Ed Kuepper, Chris Bailey and Ivor Hay will reform to play the Pig City Festival on 14 July, 2007 a celebration of Brisbane music from the 1970s to the present that includes the likes of Brisbane indie royalty Regurgitator, Screamfeeder and
Dave McCormick
. The Saints’ drummer Ivor Hay for one is looking forward to the gig, the first for the band in over 10 years.

After The Saints, Hay went on to play in The Hitmen, before leaving the music industry and working (in very unpunk fashion) as a public servant, and later as a consultant. Although he has clearly moved on from his days in The Saints – after leaving the music scene he says he “never really got back into it” - the drummer’s (and the rest of the bands’) arms hardly had to be twisted when asked to reform. “Ed, Chris and I were quite accommodating,” he says, although he warns of some residual “tension” between singer Chris Bailey and guitarist Ed Kuepper. The band will have time to smooth things over as they travel to Brisbane the week before the Pig City gig for rehearsals. The Adelaide-based Hay is looking forward to returning to his home town – “it will be great to catch up with people and do all of that”.
  The Saints. Chris Bailey, Ed Kuepper, Ivor Hay. AusNotebook Music & Creative.

The Saints (early days)  -
Above photo provided by The Shock Factor

Predictably Hay is looking forward to the Pig City gig – “it will be a fun night, we’re going to give it our best” he says.
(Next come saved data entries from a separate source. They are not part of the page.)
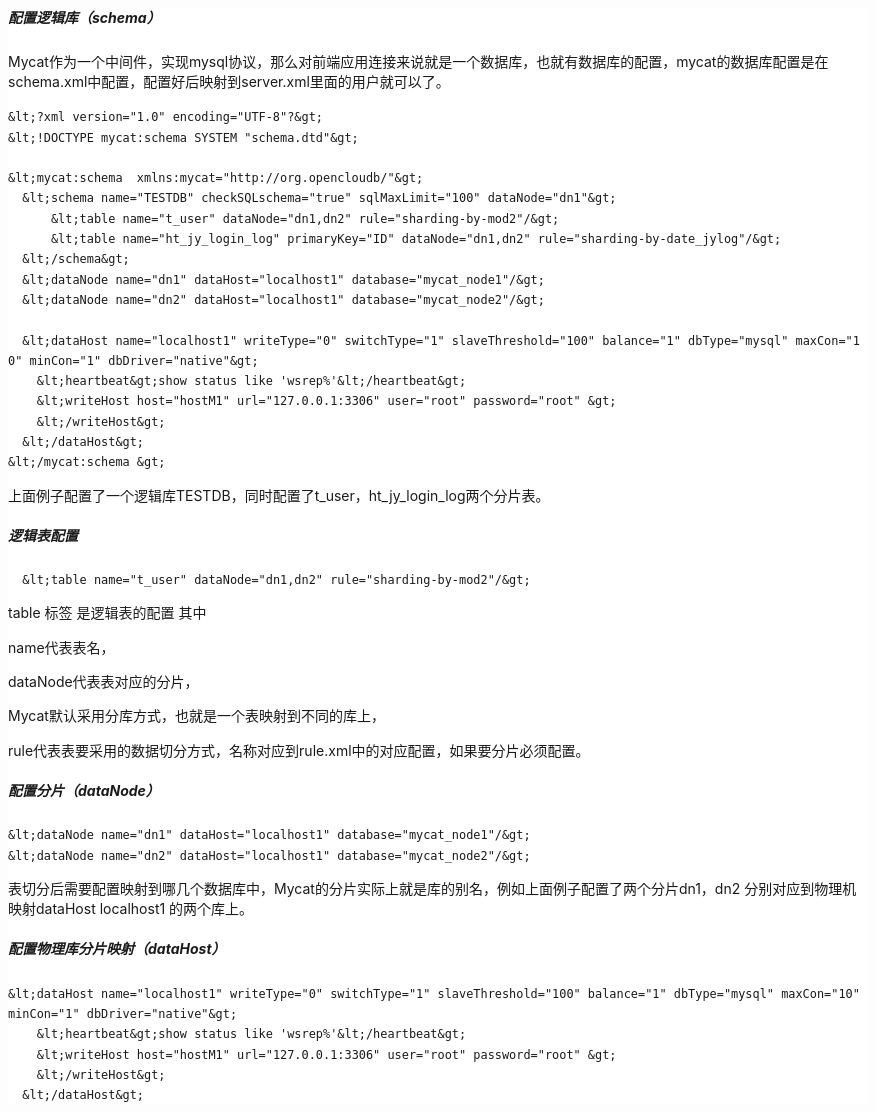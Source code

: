 ##### 配置逻辑库（schema）  
Mycat作为一个中间件，实现mysql协议，那么对前端应用连接来说就是一个数据库，也就有数据库的配置，mycat的数据库配置是在schema.xml中配置，配置好后映射到server.xml里面的用户就可以了。  

```
&lt;?xml version="1.0" encoding="UTF-8"?&gt;
&lt;!DOCTYPE mycat:schema SYSTEM "schema.dtd"&gt;

&lt;mycat:schema  xmlns:mycat="http://org.opencloudb/"&gt;
  &lt;schema name="TESTDB" checkSQLschema="true" sqlMaxLimit="100" dataNode="dn1"&gt;
      &lt;table name="t_user" dataNode="dn1,dn2" rule="sharding-by-mod2"/&gt;
      &lt;table name="ht_jy_login_log" primaryKey="ID" dataNode="dn1,dn2" rule="sharding-by-date_jylog"/&gt;
  &lt;/schema&gt;
  &lt;dataNode name="dn1" dataHost="localhost1" database="mycat_node1"/&gt;
  &lt;dataNode name="dn2" dataHost="localhost1" database="mycat_node2"/&gt;
  
  &lt;dataHost name="localhost1" writeType="0" switchType="1" slaveThreshold="100" balance="1" dbType="mysql" maxCon="10" minCon="1" dbDriver="native"&gt;
    &lt;heartbeat&gt;show status like 'wsrep%'&lt;/heartbeat&gt;
    &lt;writeHost host="hostM1" url="127.0.0.1:3306" user="root" password="root" &gt;
    &lt;/writeHost&gt;  
  &lt;/dataHost&gt;
&lt;/mycat:schema &gt;
```
上面例子配置了一个逻辑库TESTDB，同时配置了t_user，ht_jy_login_log两个分片表。

##### 逻辑表配置  
`  &lt;table name="t_user" dataNode="dn1,dn2" rule="sharding-by-mod2"/&gt;`

table 标签 是逻辑表的配置 其中  

name代表表名， 

dataNode代表表对应的分片，  

Mycat默认采用分库方式，也就是一个表映射到不同的库上，  

rule代表表要采用的数据切分方式，名称对应到rule.xml中的对应配置，如果要分片必须配置。  

##### 配置分片（dataNode）

```
&lt;dataNode name="dn1" dataHost="localhost1" database="mycat_node1"/&gt;
&lt;dataNode name="dn2" dataHost="localhost1" database="mycat_node2"/&gt;
```

表切分后需要配置映射到哪几个数据库中，Mycat的分片实际上就是库的别名，例如上面例子配置了两个分片dn1，dn2 分别对应到物理机映射dataHost localhost1 的两个库上。

##### 配置物理库分片映射（dataHost）

```
&lt;dataHost name="localhost1" writeType="0" switchType="1" slaveThreshold="100" balance="1" dbType="mysql" maxCon="10" minCon="1" dbDriver="native"&gt;
    &lt;heartbeat&gt;show status like 'wsrep%'&lt;/heartbeat&gt;
    &lt;writeHost host="hostM1" url="127.0.0.1:3306" user="root" password="root" &gt;
    &lt;/writeHost&gt;  
  &lt;/dataHost&gt;
```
He doesn’t know the other bands on the bill – they were still virtually in nappies when The Saints were doing their thing – but is sure this won’t take away from the night.

Although Hay hasn’t read Pig City – Andrew Stafford’s excellent book about the Brisbane music scene’s evolution from the 1970s to the present day – The Saints drummer affirms that politics was an influence on the band in their day. “Although we weren’t overly political we were aware of what was going on, of how gigs were getting shut down and people weren’t allowed to march…so it did have an influence on us as a band” he says (referring to Joh Bjelke-Petersen’s conservative reign as premier of Queensland).
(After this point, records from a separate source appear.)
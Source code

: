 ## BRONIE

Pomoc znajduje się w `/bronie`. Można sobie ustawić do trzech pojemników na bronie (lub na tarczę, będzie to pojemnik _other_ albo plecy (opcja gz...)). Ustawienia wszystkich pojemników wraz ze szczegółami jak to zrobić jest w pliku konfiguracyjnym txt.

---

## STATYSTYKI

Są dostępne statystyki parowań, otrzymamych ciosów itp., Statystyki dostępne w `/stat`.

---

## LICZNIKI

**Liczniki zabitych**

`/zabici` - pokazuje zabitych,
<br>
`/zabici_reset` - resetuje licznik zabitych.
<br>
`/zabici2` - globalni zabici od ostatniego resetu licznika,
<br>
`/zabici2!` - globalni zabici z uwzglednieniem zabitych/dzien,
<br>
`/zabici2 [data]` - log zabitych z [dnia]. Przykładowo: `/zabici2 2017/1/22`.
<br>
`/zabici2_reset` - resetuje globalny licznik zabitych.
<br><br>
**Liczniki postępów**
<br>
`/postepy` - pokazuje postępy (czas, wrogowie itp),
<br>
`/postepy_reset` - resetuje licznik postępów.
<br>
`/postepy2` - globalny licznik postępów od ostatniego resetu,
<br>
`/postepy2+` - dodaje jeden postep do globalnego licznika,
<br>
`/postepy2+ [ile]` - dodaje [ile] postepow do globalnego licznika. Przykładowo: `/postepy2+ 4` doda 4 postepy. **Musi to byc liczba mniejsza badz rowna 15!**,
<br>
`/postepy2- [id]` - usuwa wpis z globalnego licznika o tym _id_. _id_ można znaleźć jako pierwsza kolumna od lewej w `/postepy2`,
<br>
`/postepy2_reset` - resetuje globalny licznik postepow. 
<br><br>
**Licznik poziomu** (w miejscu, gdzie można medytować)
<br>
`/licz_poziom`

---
When told about Brisbane being named one of the music hotspots of the world by American Billboard magazine, Hay isn’t really surprised. “There’s some really good music coming out of Australia at the moment” he enthuses. However, The Saints aren’t likely to be included in the mix as it looks like the Pig City show will be a one-off. “So far there haven’t been any discussions about getting back together…but we are really looking forward to the gig, it will be a great night”.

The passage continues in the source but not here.